EXERCISE DATA ::
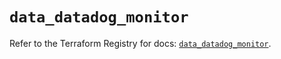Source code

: # `data_datadog_monitor`

Refer to the Terraform Registry for docs: [`data_datadog_monitor`](https://registry.terraform.io/providers/datadog/datadog/3.43.1/docs/data-sources/monitor).
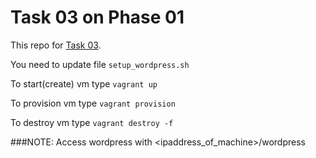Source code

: # Task 03 on Phase 01

This repo for [Task 03](https://learningdevops.makvaz.com/phase1-task3-scripting).

You need to update file `setup_wordpress.sh`

To start(create) vm type `vagrant up`

To provision vm type `vagrant provision`

To destroy vm type `vagrant destroy -f`

###NOTE: Access wordpress with <ipaddress_of_machine>/wordpress
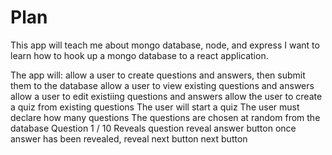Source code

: # Plan

This app will teach me about mongo database, node, and express
I want to learn how to hook up a mongo database to a react application.

The app will:
allow a user to create questions and answers, then submit them to the database
allow a user to view existing questions and answers
allow a user to edit existiing questions and answers
allow the user to create a quiz from existing questions
    The user will start a quiz
    The user must declare how many questions
    The questions are chosen at random from the database
    Question 1 / 10
        Reveals question
        reveal answer button
        once answer has been revealed, reveal next button next button


        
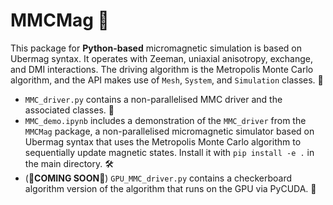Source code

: # MMCMag 🧲

This package for **Python-based** micromagnetic simulation is based on Ubermag syntax. It operates with Zeeman, uniaxial anisotropy, exchange, and DMI interactions. The driving algorithm is the Metropolis Monte Carlo algorithm, and the API makes use of `Mesh`, `System`, and `Simulation` classes. 🔄

- `MMC_driver.py` contains a non-parallelised MMC driver and the associated classes. 🚗
- `MMC_demo.ipynb` includes a demonstration of the `MMC_driver` from the `MMCMag` package, a non-parallelised micromagnetic simulator based on Ubermag syntax that uses the Metropolis Monte Carlo algorithm to sequentially update magnetic states. Install it with `pip install -e .` in the main directory. 🛠️
- (🚧**COMING SOON**🚧) `GPU_MMC_driver.py` contains a checkerboard algorithm version of the algorithm that runs on the GPU via PyCUDA. 🚀
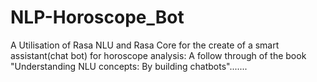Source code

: # NLP-Horoscope_Bot


A Utilisation of Rasa NLU and Rasa Core for the create of a smart assistant(chat bot) for horoscope analysis: A follow through of the book "Understanding NLU concepts: By building chatbots".......

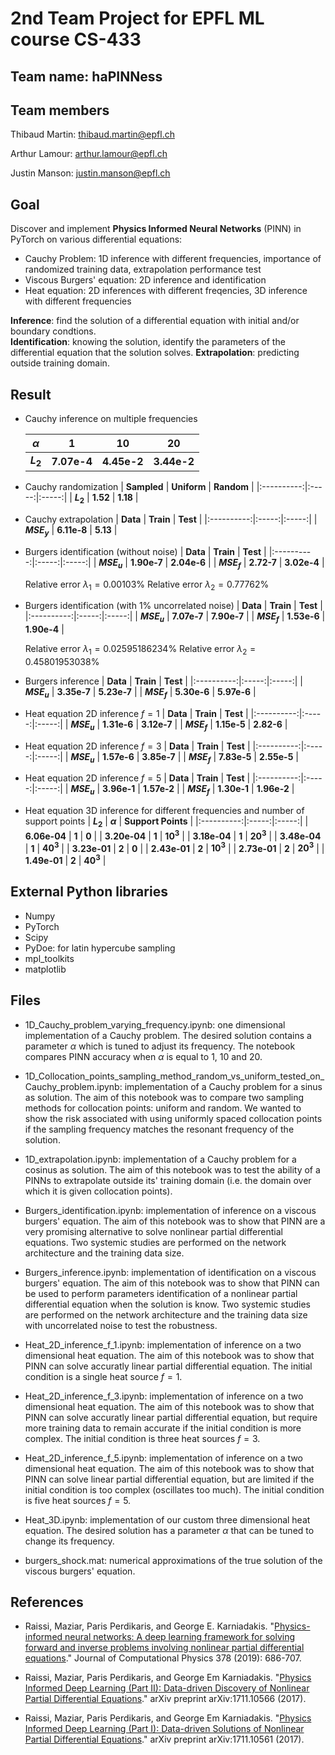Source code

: # 2nd Team Project for EPFL ML course CS-433
## Team name: **haPINNess**
## Team members

Thibaud Martin: thibaud.martin@epfl.ch

Arthur Lamour: arthur.lamour@epfl.ch

Justin Manson: justin.manson@epfl.ch

## Goal
Discover and implement **Physics Informed Neural Networks** (PINN) in PyTorch on various differential equations:
- Cauchy Problem: 1D inference with different frequencies, importance of randomized training data, extrapolation performance test
- Viscous Burgers' equation: 2D inference and identification
- Heat equation: 2D inferences with different freqencies, 3D inference with different frequencies

**Inference**: find the solution of a differential equation with initial and/or boundary condtions. <br>
**Identification**: knowing the solution, identify the parameters of the differential equation that the solution solves. 
**Extrapolation**: predicting outside training domain.

## Result
* Cauchy inference on multiple frequencies 
    
    | **$\alpha$** | **1** | **10** | **20** |
    |:----------:|:-----:|:-----:|:-----:|
    | **$L_2$**    | **7.07e-4** |  **4.45e-2** | **3.44e-2** |

* Cauchy randomization
    | **Sampled** | **Uniform** | **Random** | 
    |:----------:|:-----:|:-----:|
    | **$L_2$**    | **1.52** |  **1.18** |

* Cauchy extrapolation
    | **Data** | **Train** | **Test** | 
    |:----------:|:-----:|:-----:|
    | **$MSE_y$**    | **6.11e-8** |  **5.13** |

* Burgers identification (without noise)
    | **Data** | **Train** | **Test** | 
    |:----------:|:-----:|:-----:|
    | **$MSE_u$**    | **1.90e-7** |  **2.04e-6** |
    | **$MSE_f$**    | **2.72-7** |  **3.02e-4** |


    Relative error $\lambda_1 = 0.00103$%
    Relative error $\lambda_2 = 0.77762$%



* Burgers identification (with 1% uncorrelated noise)
    | **Data** | **Train** | **Test** | 
    |:----------:|:-----:|:-----:|
    | **$MSE_u$**    | **7.07e-7** |  **7.90e-7** |
    | **$MSE_f$**    | **1.53e-6** |  **1.90e-4** |


    Relative error $\lambda_1 = 0.02595186234$%
    Relative error $\lambda_2 = 0.45801953038$%

* Burgers inference
    | **Data** | **Train** | **Test** | 
    |:----------:|:-----:|:-----:|
    | **$MSE_u$**    | **3.35e-7** |  **5.23e-7** |
    | **$MSE_f$**    | **5.30e-6** |  **5.97e-6** |

* Heat equation 2D inference $f=1$
    | **Data** | **Train** | **Test** | 
    |:----------:|:-----:|:-----:|
    | **$MSE_u$**    | **1.31e-6** |  **3.12e-7** |
    | **$MSE_f$**    | **1.15e-5** |  **2.82-6** |

* Heat equation 2D inference $f=3$
    | **Data** | **Train** | **Test** | 
    |:----------:|:-----:|:-----:|
    | **$MSE_u$**    | **1.57e-6** |  **3.85e-7** |
    | **$MSE_f$**    | **7.83e-5** |  **2.55e-5** |

* Heat equation 2D inference $f=5$
    | **Data** | **Train** | **Test** | 
    |:----------:|:-----:|:-----:|
    | **$MSE_u$**    | **3.96e-1** |  **1.57e-2** |
    | **$MSE_f$**    | **1.30e-1** |  **1.96e-2** |

* Heat equation 3D inference for different frequencies and number of support points
    | **$L_2$**  | **$\alpha$** | **Support Points** | 
    |:----------:|:-----:|:-----:|
    | **6.06e-04** | **1** |  **0** |
    | **3.20e-04** | **1** |  **$10^3$** |
    | **3.18e-04** | **1** |  **$20^3$** |
    | **3.48e-04** | **1** |  **$40^3$** |
    | **3.23e-01** | **2** |  **0** |
    | **2.43e-01** | **2** |  **$10^3$** |
    | **2.73e-01** | **2** |  **$20^3$** |
    | **1.49e-01** | **2** |  **$40^3$** |


## External Python libraries
- Numpy
- PyTorch
- Scipy
- PyDoe: for latin hypercube sampling
- mpl_toolkits
- matplotlib

## Files
- 1D_Cauchy_problem_varying_frequency.ipynb: one dimensional implementation of a Cauchy problem. The desired solution contains a parameter $\alpha$ which is tuned to adjust its frequency. The notebook compares PINN accuracy when $\alpha$ is equal to 1, 10 and 20.


- 1D_Collocation_points_sampling_method_random_vs_uniform_tested_on_Cauchy_problem.ipynb: implementation of a Cauchy problem for a sinus as solution. The aim of this notebook was to compare two sampling methods for collocation points: uniform and random. We wanted to show the risk associated with using uniformly spaced collocation points if the sampling frequency matches the resonant frequency of the solution.


- 1D_extrapolation.ipynb: implementation of a Cauchy problem for a cosinus as solution. The aim of this notebook was to test the ability of a PINNs to extrapolate outside its' training domain (i.e. the domain over which it is given collocation points).


- Burgers_identification.ipynb: implementation of inference on a viscous burgers' equation. The aim of this notebook was to show that PINN are a very promising alternative to solve nonlinear partial differential equations. Two systemic studies are performed on the network architecture and the training data size.


- Burgers_inference.ipynb: implementation of identification on a viscous burgers' equation. The aim of this notebook was to show that PINN can be used to perform parameters identification of a nonlinear partial differential equation when the solution is know. Two systemic studies are performed on the network architecture and the training data size with uncorrelated noise to test the robustness.


- Heat_2D_inference_f_1.ipynb: implementation of inference on a two dimensional heat equation. The aim of this notebook was to show that PINN can solve accuratly linear partial differential equation. The initial condition is a single heat source $f=1$.


- Heat_2D_inference_f_3.ipynb: implementation of inference on a two dimensional heat equation. The aim of this notebook was to show that PINN can solve accuratly linear partial differential equation, but require more training data to remain accurate if the initial condition is more complex. The initial condition is three heat sources $f=3$.


- Heat_2D_inference_f_5.ipynb: implementation of inference on a two dimensional heat equation. The aim of this notebook was to show that PINN can solve linear partial differential equation, but are limited if the initial condition is too complex (oscillates too much). The initial condition is five heat sources $f=5$.


- Heat_3D.ipynb: implementation of our custom three dimensional heat equation. The desired solution has a parameter $\alpha$ that can be tuned to change its frequency. 


- burgers_shock.mat: numerical approximations of the true solution of the viscous burgers' equation.

## References
- Raissi, Maziar, Paris Perdikaris, and George E. Karniadakis. "[Physics-informed neural networks: A deep learning framework for solving forward and inverse problems involving nonlinear partial differential equations](https://www.sciencedirect.com/science/article/pii/S0021999118307125)." Journal of Computational Physics 378 (2019): 686-707.

- Raissi, Maziar, Paris Perdikaris, and George Em Karniadakis. "[Physics Informed Deep Learning (Part II): Data-driven Discovery of Nonlinear Partial Differential Equations](https://arxiv.org/abs/1711.10566)." arXiv preprint arXiv:1711.10566 (2017).

- Raissi, Maziar, Paris Perdikaris, and George Em Karniadakis. "[Physics Informed Deep Learning (Part I): Data-driven Solutions of Nonlinear Partial Differential Equations](https://arxiv.org/abs/1711.10561)." arXiv preprint arXiv:1711.10561 (2017).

INSTRUCTIONS TO FOLLOW :: Please reproduce, exactly as they appear above, the lines from the line containing "- 1D_Cauchy_problem_varying_frequency.ipynb: one" up to and including the line containing "- Heat_2D_inference_f_3.ipynb: implementation".

FINISHED EXERCISE ::
- 1D_Cauchy_problem_varying_frequency.ipynb: one dimensional implementation of a Cauchy problem. The desired solution contains a parameter $\alpha$ which is tuned to adjust its frequency. The notebook compares PINN accuracy when $\alpha$ is equal to 1, 10 and 20.


- 1D_Collocation_points_sampling_method_random_vs_uniform_tested_on_Cauchy_problem.ipynb: implementation of a Cauchy problem for a sinus as solution. The aim of this notebook was to compare two sampling methods for collocation points: uniform and random. We wanted to show the risk associated with using uniformly spaced collocation points if the sampling frequency matches the resonant frequency of the solution.


- 1D_extrapolation.ipynb: implementation of a Cauchy problem for a cosinus as solution. The aim of this notebook was to test the ability of a PINNs to extrapolate outside its' training domain (i.e. the domain over which it is given collocation points).


- Burgers_identification.ipynb: implementation of inference on a viscous burgers' equation. The aim of this notebook was to show that PINN are a very promising alternative to solve nonlinear partial differential equations. Two systemic studies are performed on the network architecture and the training data size.


- Burgers_inference.ipynb: implementation of identification on a viscous burgers' equation. The aim of this notebook was to show that PINN can be used to perform parameters identification of a nonlinear partial differential equation when the solution is know. Two systemic studies are performed on the network architecture and the training data size with uncorrelated noise to test the robustness.


- Heat_2D_inference_f_1.ipynb: implementation of inference on a two dimensional heat equation. The aim of this notebook was to show that PINN can solve accuratly linear partial differential equation. The initial condition is a single heat source $f=1$.


- Heat_2D_inference_f_3.ipynb: implementation of inference on a two dimensional heat equation. The aim of this notebook was to show that PINN can solve accuratly linear partial differential equation, but require more training data to remain accurate if the initial condition is more complex. The initial condition is three heat sources $f=3$.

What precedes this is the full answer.